INSTRUCTIONS TO FOLLOW - Write out every entry exactly as it appears, omitting the pictures.

MATERIAL FOR THIS EXERCISE -
▽
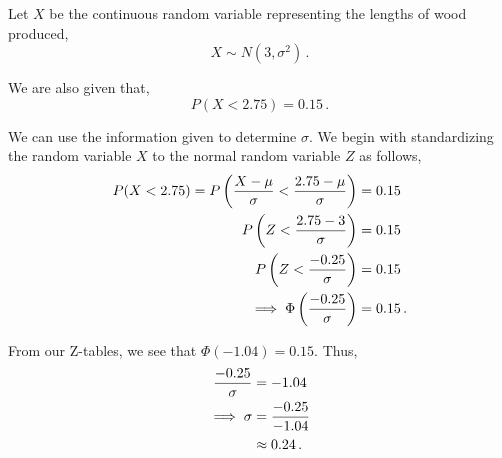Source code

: %
%


\begin{subquestions}

\subquestion

Let $X$ be the continuous random variable representing the lengths of wood produced,
\begin{equation}
	X \sim N(3, \sigma^2) \,.
\end{equation}	

We are also given that,
\begin{equation}
	P(X<2.75) = 0.15 \,.
\end{equation}
	
\begin{subsubquestions}
	
\subsubquestion

We can use the information given to determine $\sigma$.	
We begin with standardizing the random variable $X$ to the normal random variable $Z$ as follows,
\begin{align}
	P(X<2.75) = P\left(\frac{X - \mu}{\sigma}<\frac{2.75-\mu}{\sigma}\right) & = 0.15 \nonumber \\
	            P\left(Z <\frac{2.75-3}{\sigma}\right) & = 0.15 \nonumber \\
	            P\left(Z <\frac{-0.25}{\sigma}\right) & = 0.15 \nonumber \\
	            \implies \Phi\left(\frac{-0.25}{\sigma}\right) & = 0.15 \,.
\end{align}

From our Z-tables, we see that $\Phi(-1.04)=0.15$. Thus, 
\begin{align}
	\frac{-0.25}{\sigma} & = -1.04 \nonumber \\
	\implies \sigma & = \frac{-0.25}{-1.04} \nonumber \\
	                & \approx 0.24 \,.
\end{align}


\end{subsubquestions}
\end{subquestions}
△
EXERCISE SOLUTION -
Source code

: %
%


\begin{subquestions}

\subquestion

Let $X$ be the continuous random variable representing the lengths of wood produced,
\begin{equation}
	X \sim N(3, \sigma^2) \,.
\end{equation}	

We are also given that,
\begin{equation}
	P(X<2.75) = 0.15 \,.
\end{equation}
	
\begin{subsubquestions}
	
\subsubquestion

We can use the information given to determine $\sigma$.	
We begin with standardizing the random variable $X$ to the normal random variable $Z$ as follows,
\begin{align}
	P(X<2.75) = P\left(\frac{X - \mu}{\sigma}<\frac{2.75-\mu}{\sigma}\right) & = 0.15 \nonumber \\
	            P\left(Z <\frac{2.75-3}{\sigma}\right) & = 0.15 \nonumber \\
	            P\left(Z <\frac{-0.25}{\sigma}\right) & = 0.15 \nonumber \\
	            \implies \Phi\left(\frac{-0.25}{\sigma}\right) & = 0.15 \,.
\end{align}

From our Z-tables, we see that $\Phi(-1.04)=0.15$. Thus, 
\begin{align}
	\frac{-0.25}{\sigma} & = -1.04 \nonumber \\
	\implies \sigma & = \frac{-0.25}{-1.04} \nonumber \\
	                & \approx 0.24 \,.
\end{align}


\end{subsubquestions}
\end{subquestions}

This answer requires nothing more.